## Description of the task
Transcribe each entry shown below with no difference from the original.

## Excerpted records
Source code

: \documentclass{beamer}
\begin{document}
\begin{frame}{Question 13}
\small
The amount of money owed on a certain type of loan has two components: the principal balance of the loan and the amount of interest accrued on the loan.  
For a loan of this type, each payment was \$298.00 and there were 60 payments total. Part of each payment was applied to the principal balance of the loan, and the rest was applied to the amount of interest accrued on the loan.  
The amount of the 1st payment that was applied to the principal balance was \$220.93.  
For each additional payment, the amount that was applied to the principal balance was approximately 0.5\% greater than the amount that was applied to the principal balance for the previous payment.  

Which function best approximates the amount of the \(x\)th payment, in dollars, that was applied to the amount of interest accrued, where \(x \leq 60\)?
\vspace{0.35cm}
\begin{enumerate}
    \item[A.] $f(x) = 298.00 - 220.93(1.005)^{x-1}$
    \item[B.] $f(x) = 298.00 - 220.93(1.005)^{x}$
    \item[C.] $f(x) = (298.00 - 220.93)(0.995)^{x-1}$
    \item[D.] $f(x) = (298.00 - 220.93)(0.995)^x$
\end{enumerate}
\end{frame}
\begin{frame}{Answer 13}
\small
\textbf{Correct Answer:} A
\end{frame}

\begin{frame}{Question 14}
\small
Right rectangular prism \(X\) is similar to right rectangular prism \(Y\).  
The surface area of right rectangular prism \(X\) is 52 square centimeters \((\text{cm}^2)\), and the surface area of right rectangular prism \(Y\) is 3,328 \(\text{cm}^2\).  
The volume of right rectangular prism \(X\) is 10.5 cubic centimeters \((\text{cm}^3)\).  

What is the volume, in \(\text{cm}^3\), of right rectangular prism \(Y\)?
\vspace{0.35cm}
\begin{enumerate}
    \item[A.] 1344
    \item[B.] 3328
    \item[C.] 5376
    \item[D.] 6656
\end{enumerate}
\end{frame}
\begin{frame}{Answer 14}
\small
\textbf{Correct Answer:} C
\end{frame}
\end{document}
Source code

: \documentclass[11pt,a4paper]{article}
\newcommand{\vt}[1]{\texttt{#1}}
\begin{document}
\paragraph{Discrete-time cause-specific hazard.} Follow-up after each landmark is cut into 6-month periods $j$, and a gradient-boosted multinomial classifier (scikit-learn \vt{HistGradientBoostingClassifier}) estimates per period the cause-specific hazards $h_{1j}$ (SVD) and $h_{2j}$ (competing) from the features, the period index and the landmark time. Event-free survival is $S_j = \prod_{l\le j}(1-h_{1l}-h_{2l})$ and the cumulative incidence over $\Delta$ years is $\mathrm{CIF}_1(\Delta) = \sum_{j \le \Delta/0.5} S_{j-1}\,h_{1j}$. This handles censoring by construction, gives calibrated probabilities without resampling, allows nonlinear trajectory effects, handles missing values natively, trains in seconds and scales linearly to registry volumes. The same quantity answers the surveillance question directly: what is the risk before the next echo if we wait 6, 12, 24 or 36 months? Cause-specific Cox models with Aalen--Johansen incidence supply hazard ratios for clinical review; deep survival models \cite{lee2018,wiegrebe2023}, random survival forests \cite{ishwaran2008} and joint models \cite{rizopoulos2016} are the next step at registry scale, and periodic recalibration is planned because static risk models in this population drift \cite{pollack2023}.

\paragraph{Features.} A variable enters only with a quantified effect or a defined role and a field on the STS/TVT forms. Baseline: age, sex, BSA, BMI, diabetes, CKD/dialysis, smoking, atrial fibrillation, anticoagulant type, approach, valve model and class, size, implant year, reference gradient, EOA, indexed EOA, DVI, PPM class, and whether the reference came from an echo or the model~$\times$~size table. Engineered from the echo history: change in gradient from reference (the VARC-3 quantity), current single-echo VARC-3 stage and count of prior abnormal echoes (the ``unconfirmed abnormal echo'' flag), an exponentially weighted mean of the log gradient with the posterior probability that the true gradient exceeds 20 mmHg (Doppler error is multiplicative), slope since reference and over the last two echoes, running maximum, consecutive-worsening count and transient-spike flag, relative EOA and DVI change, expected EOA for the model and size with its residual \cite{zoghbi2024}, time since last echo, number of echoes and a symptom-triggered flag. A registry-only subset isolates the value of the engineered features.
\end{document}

## Answer section
Source code

: \documentclass{beamer}
\begin{document}
\begin{frame}{Question 13}
\small
The amount of money owed on a certain type of loan has two components: the principal balance of the loan and the amount of interest accrued on the loan.  
For a loan of this type, each payment was \$298.00 and there were 60 payments total. Part of each payment was applied to the principal balance of the loan, and the rest was applied to the amount of interest accrued on the loan.  
The amount of the 1st payment that was applied to the principal balance was \$220.93.  
For each additional payment, the amount that was applied to the principal balance was approximately 0.5\% greater than the amount that was applied to the principal balance for the previous payment.  

Which function best approximates the amount of the \(x\)th payment, in dollars, that was applied to the amount of interest accrued, where \(x \leq 60\)?
\vspace{0.35cm}
\begin{enumerate}
    \item[A.] $f(x) = 298.00 - 220.93(1.005)^{x-1}$
    \item[B.] $f(x) = 298.00 - 220.93(1.005)^{x}$
    \item[C.] $f(x) = (298.00 - 220.93)(0.995)^{x-1}$
    \item[D.] $f(x) = (298.00 - 220.93)(0.995)^x$
\end{enumerate}
\end{frame}
\begin{frame}{Answer 13}
\small
\textbf{Correct Answer:} A
\end{frame}

\begin{frame}{Question 14}
\small
Right rectangular prism \(X\) is similar to right rectangular prism \(Y\).  
The surface area of right rectangular prism \(X\) is 52 square centimeters \((\text{cm}^2)\), and the surface area of right rectangular prism \(Y\) is 3,328 \(\text{cm}^2\).  
The volume of right rectangular prism \(X\) is 10.5 cubic centimeters \((\text{cm}^3)\).  

What is the volume, in \(\text{cm}^3\), of right rectangular prism \(Y\)?
\vspace{0.35cm}
\begin{enumerate}
    \item[A.] 1344
    \item[B.] 3328
    \item[C.] 5376
    \item[D.] 6656
\end{enumerate}
\end{frame}
\begin{frame}{Answer 14}
\small
\textbf{Correct Answer:} C
\end{frame}
\end{document}
Source code

: \documentclass[11pt,a4paper]{article}
\newcommand{\vt}[1]{\texttt{#1}}
\begin{document}
\paragraph{Discrete-time cause-specific hazard.} Follow-up after each landmark is cut into 6-month periods $j$, and a gradient-boosted multinomial classifier (scikit-learn \vt{HistGradientBoostingClassifier}) estimates per period the cause-specific hazards $h_{1j}$ (SVD) and $h_{2j}$ (competing) from the features, the period index and the landmark time. Event-free survival is $S_j = \prod_{l\le j}(1-h_{1l}-h_{2l})$ and the cumulative incidence over $\Delta$ years is $\mathrm{CIF}_1(\Delta) = \sum_{j \le \Delta/0.5} S_{j-1}\,h_{1j}$. This handles censoring by construction, gives calibrated probabilities without resampling, allows nonlinear trajectory effects, handles missing values natively, trains in seconds and scales linearly to registry volumes. The same quantity answers the surveillance question directly: what is the risk before the next echo if we wait 6, 12, 24 or 36 months? Cause-specific Cox models with Aalen--Johansen incidence supply hazard ratios for clinical review; deep survival models \cite{lee2018,wiegrebe2023}, random survival forests \cite{ishwaran2008} and joint models \cite{rizopoulos2016} are the next step at registry scale, and periodic recalibration is planned because static risk models in this population drift \cite{pollack2023}.

\paragraph{Features.} A variable enters only with a quantified effect or a defined role and a field on the STS/TVT forms. Baseline: age, sex, BSA, BMI, diabetes, CKD/dialysis, smoking, atrial fibrillation, anticoagulant type, approach, valve model and class, size, implant year, reference gradient, EOA, indexed EOA, DVI, PPM class, and whether the reference came from an echo or the model~$\times$~size table. Engineered from the echo history: change in gradient from reference (the VARC-3 quantity), current single-echo VARC-3 stage and count of prior abnormal echoes (the ``unconfirmed abnormal echo'' flag), an exponentially weighted mean of the log gradient with the posterior probability that the true gradient exceeds 20 mmHg (Doppler error is multiplicative), slope since reference and over the last two echoes, running maximum, consecutive-worsening count and transient-spike flag, relative EOA and DVI change, expected EOA for the model and size with its residual \cite{zoghbi2024}, time since last echo, number of echoes and a symptom-triggered flag. A registry-only subset isolates the value of the engineered features.
\end{document}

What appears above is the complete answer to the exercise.